- [Instructions to follow]:
For the records that follow, please set down exactly the lines between the one holding "The Mason River" and the one holding "and how much", inclusive, and only those.

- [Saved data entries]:
○ ○ ○

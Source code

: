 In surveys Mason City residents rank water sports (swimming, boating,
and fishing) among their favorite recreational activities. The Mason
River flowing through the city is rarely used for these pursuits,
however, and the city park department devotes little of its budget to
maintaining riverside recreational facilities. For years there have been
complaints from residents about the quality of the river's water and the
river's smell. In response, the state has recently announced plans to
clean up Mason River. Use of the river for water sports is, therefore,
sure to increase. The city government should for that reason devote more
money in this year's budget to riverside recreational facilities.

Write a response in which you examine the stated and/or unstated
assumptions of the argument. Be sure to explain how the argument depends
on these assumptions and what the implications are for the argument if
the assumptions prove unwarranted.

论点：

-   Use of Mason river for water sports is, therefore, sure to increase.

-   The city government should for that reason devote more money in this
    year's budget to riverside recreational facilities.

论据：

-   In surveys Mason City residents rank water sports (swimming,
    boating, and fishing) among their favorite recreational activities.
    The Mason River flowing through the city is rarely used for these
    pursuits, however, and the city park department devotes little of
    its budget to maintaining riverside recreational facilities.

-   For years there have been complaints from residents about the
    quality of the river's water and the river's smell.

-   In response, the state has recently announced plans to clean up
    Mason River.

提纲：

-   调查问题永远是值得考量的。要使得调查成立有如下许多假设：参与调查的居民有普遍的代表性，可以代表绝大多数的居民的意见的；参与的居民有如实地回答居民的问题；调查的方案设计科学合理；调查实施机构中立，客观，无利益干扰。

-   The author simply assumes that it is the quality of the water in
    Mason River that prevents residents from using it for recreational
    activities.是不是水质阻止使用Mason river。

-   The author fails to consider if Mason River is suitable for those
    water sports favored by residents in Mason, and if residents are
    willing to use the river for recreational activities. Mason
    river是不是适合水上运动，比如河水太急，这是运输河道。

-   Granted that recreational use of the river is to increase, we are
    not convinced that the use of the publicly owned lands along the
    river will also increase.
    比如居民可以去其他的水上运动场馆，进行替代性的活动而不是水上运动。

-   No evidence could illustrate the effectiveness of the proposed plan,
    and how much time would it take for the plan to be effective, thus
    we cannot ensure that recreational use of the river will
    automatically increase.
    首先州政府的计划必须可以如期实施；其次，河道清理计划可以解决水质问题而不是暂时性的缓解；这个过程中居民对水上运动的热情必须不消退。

○ ○ ○

- [Result]:
    The Mason River flowing through the city is rarely used for these
    pursuits, however, and the city park department devotes little of
    its budget to maintaining riverside recreational facilities.

-   For years there have been complaints from residents about the
    quality of the river's water and the river's smell.

-   In response, the state has recently announced plans to clean up
    Mason River.

提纲：

-   调查问题永远是值得考量的。要使得调查成立有如下许多假设：参与调查的居民有普遍的代表性，可以代表绝大多数的居民的意见的；参与的居民有如实地回答居民的问题；调查的方案设计科学合理；调查实施机构中立，客观，无利益干扰。

-   The author simply assumes that it is the quality of the water in
    Mason River that prevents residents from using it for recreational
    activities.是不是水质阻止使用Mason river。

-   The author fails to consider if Mason River is suitable for those
    water sports favored by residents in Mason, and if residents are
    willing to use the river for recreational activities. Mason
    river是不是适合水上运动，比如河水太急，这是运输河道。

-   Granted that recreational use of the river is to increase, we are
    not convinced that the use of the publicly owned lands along the
    river will also increase.
    比如居民可以去其他的水上运动场馆，进行替代性的活动而不是水上运动。

-   No evidence could illustrate the effectiveness of the proposed plan,
    and how much time would it take for the plan to be effective, thus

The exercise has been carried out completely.